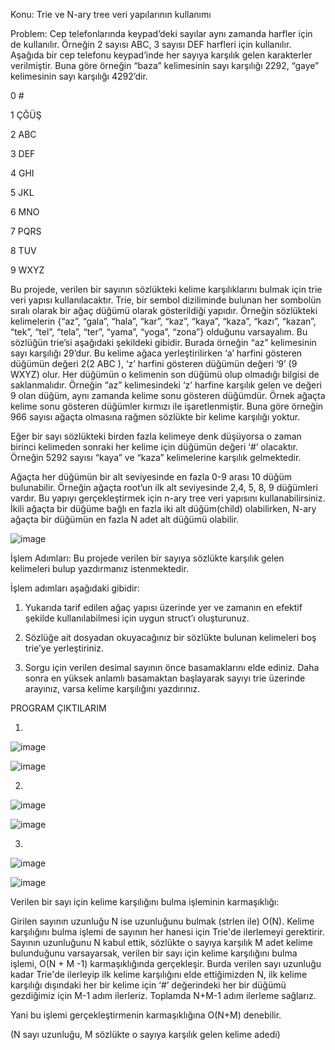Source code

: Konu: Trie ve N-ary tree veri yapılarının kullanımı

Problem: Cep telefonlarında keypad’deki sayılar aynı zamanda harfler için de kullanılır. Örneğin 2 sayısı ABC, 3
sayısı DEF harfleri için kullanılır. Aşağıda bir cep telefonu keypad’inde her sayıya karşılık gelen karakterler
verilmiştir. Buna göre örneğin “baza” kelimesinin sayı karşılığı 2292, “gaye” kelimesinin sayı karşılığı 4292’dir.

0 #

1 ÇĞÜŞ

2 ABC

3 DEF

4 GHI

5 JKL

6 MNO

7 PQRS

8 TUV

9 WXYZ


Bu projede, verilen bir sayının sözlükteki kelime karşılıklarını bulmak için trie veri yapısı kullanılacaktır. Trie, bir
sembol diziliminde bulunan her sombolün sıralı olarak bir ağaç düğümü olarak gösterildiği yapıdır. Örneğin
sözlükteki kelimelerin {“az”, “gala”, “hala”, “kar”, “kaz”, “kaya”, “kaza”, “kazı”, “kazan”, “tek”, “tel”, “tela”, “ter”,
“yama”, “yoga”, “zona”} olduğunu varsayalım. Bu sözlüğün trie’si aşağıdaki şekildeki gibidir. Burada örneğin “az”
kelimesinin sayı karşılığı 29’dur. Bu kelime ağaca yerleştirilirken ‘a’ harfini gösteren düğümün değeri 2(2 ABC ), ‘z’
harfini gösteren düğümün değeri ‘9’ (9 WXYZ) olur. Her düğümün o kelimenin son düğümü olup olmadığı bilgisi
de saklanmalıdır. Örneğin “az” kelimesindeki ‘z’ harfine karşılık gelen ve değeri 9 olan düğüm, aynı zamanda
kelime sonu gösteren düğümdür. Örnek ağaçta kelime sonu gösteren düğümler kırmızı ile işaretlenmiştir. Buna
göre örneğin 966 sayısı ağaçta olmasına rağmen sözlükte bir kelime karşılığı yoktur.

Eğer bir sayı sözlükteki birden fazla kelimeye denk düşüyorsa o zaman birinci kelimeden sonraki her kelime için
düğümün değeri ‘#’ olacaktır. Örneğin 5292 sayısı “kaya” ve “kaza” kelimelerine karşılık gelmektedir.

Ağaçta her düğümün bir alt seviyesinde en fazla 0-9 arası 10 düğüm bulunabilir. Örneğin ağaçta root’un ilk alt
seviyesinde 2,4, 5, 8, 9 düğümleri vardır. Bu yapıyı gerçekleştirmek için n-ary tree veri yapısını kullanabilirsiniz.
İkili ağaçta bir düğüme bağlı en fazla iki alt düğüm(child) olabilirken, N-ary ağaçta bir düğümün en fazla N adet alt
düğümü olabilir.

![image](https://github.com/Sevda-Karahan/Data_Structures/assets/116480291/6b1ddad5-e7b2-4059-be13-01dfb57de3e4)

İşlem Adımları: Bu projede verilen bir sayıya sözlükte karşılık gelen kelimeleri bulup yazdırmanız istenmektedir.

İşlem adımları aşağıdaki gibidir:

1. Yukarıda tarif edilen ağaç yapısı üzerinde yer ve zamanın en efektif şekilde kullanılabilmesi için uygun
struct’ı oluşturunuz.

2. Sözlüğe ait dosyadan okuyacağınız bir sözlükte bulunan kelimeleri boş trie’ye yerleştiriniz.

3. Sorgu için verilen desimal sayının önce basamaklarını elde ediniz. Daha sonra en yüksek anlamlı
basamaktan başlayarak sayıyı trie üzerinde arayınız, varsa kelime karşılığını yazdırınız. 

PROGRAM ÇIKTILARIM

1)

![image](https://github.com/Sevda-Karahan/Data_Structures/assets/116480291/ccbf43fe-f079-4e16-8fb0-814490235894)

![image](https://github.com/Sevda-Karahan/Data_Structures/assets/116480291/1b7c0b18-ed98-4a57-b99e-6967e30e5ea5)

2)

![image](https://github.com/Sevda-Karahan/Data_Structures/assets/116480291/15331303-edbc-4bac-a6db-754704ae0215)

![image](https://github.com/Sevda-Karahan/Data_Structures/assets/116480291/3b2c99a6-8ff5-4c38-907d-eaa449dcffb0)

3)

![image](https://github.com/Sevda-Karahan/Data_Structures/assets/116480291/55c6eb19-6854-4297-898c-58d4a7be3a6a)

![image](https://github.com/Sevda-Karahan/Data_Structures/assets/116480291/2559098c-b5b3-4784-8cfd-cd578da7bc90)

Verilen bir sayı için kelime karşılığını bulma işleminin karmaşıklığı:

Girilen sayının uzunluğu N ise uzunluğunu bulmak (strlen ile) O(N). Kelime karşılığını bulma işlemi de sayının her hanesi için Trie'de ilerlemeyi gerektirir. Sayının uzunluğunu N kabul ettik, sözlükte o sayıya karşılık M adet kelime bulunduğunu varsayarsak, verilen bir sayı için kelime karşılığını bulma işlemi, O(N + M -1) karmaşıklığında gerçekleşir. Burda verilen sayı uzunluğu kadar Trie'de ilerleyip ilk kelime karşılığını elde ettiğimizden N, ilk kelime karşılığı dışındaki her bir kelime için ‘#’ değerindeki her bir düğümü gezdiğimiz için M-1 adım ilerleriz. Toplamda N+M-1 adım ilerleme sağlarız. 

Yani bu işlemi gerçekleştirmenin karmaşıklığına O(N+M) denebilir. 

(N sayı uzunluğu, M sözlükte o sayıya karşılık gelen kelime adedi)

□ □ □ □ □

Every line with the string "kullanılır" in the material should be returned.

## Answer to the problem
Problem: Cep telefonlarında keypad’deki sayılar aynı zamanda harfler için de kullanılır. Örneğin 2 sayısı ABC, 3
sayısı DEF harfleri için kullanılır. Aşağıda bir cep telefonu keypad’inde her sayıya karşılık gelen karakterler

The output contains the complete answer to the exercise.